Brian Kaylor of Word and Way writes that when the Baptist World Alliance met for the first time since 2019, the issue of racial equality was at the forefront of the gathering.
In Birmingham, Ala., Preacher John Jenkins criticized other Christians for remaining silent in light of the growing movement to more thoroughly address systemic racism in the United States. He also expressed frustration at the backlash against efforts meant to bring public attention to racial inequality.
“There’s far too many people of faith across the country who have remained quiet,” Jenkins declared before quoting from the most famous letter written in the city. “While in jail for protesting segregation in America, Dr. Martin Luther King Jr. wrote his Letter from a Birmingham Jail that said we would ‘have to repent in this generation not merely for the hateful words and actions of the bad people but for the appalling silence of the good people.’”
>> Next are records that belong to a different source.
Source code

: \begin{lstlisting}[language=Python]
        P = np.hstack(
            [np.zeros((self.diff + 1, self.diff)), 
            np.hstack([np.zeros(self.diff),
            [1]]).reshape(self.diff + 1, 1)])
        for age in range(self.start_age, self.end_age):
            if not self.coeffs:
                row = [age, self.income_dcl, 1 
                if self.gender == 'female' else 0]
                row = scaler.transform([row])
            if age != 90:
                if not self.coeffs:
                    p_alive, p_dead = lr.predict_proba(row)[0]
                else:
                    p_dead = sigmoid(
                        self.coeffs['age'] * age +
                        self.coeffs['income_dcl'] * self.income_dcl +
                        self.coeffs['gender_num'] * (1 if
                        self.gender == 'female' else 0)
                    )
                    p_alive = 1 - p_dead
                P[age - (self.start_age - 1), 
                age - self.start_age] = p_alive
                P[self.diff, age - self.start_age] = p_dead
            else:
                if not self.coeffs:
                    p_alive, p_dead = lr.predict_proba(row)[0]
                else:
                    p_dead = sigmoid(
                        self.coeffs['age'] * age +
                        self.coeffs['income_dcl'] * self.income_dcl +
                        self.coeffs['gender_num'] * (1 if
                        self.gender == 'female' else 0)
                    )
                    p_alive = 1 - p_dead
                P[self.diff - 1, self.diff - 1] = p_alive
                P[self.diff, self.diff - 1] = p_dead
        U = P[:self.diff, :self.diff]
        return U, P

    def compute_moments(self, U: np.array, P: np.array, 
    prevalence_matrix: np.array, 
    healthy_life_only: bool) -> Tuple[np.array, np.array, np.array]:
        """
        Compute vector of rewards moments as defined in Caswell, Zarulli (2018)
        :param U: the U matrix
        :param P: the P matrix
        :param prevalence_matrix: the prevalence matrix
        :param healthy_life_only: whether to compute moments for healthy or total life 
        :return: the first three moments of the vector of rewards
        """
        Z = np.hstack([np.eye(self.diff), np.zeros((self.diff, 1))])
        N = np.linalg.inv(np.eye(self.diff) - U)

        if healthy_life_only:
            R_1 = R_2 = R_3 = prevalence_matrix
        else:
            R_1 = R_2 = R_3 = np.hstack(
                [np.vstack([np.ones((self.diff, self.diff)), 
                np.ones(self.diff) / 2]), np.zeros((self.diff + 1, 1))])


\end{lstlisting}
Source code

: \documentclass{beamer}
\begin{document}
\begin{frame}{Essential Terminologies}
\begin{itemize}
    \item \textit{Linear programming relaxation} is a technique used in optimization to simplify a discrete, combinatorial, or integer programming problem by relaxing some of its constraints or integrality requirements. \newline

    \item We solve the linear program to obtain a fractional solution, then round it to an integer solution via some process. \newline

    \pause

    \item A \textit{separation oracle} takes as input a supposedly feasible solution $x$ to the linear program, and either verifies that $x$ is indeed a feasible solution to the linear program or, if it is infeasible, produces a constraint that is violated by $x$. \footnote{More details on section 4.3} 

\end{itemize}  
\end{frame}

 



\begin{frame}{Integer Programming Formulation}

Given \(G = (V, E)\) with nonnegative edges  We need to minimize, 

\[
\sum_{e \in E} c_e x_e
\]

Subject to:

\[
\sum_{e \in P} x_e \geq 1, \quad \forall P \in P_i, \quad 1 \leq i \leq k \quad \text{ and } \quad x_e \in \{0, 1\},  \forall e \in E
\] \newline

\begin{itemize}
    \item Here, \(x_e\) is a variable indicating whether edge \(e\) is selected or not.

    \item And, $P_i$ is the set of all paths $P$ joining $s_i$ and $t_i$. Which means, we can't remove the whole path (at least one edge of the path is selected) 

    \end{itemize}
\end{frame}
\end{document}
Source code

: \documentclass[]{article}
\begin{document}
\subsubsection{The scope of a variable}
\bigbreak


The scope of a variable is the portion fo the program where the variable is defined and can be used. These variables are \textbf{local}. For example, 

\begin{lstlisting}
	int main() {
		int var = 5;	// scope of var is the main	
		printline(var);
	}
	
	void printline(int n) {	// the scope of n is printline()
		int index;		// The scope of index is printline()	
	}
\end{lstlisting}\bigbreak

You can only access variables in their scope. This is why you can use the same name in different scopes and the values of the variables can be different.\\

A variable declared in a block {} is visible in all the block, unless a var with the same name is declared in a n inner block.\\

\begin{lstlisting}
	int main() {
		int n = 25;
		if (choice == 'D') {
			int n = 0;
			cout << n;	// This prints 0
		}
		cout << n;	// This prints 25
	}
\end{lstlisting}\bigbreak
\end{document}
“Wherever the early Christians entered a town, the power structure got disturbed and immediately sought to convict them for being disturbers of the peace and outside agitators. But they went on with the conviction that they were a colony of heaven and had to obey God rather than men,” he said. “They were too God-intoxicated to be intimidated.
“Things are different now. The contemporary churches is so often a week, ineffective voice with an uncertain sound. It is so often the arch-supporter of the status quo,” he added. “Far from being disturbed by the presence of the church, the power structure of the average community is consoled by the church’s side.”
As an example of the backlash against efforts to address systemic racism, Jenkins pointed the treatment Colin Kaepernick after he kneeled during the National Anthem at NFL football games. Even that “nonviolent, peaceful gesture,” Jenkins said, led to him being “crucified” and “blackballed.” Such treatment, Jenkins added, “tells us that no method is going to be acceptable to the oppressors.” But Christians should react differently.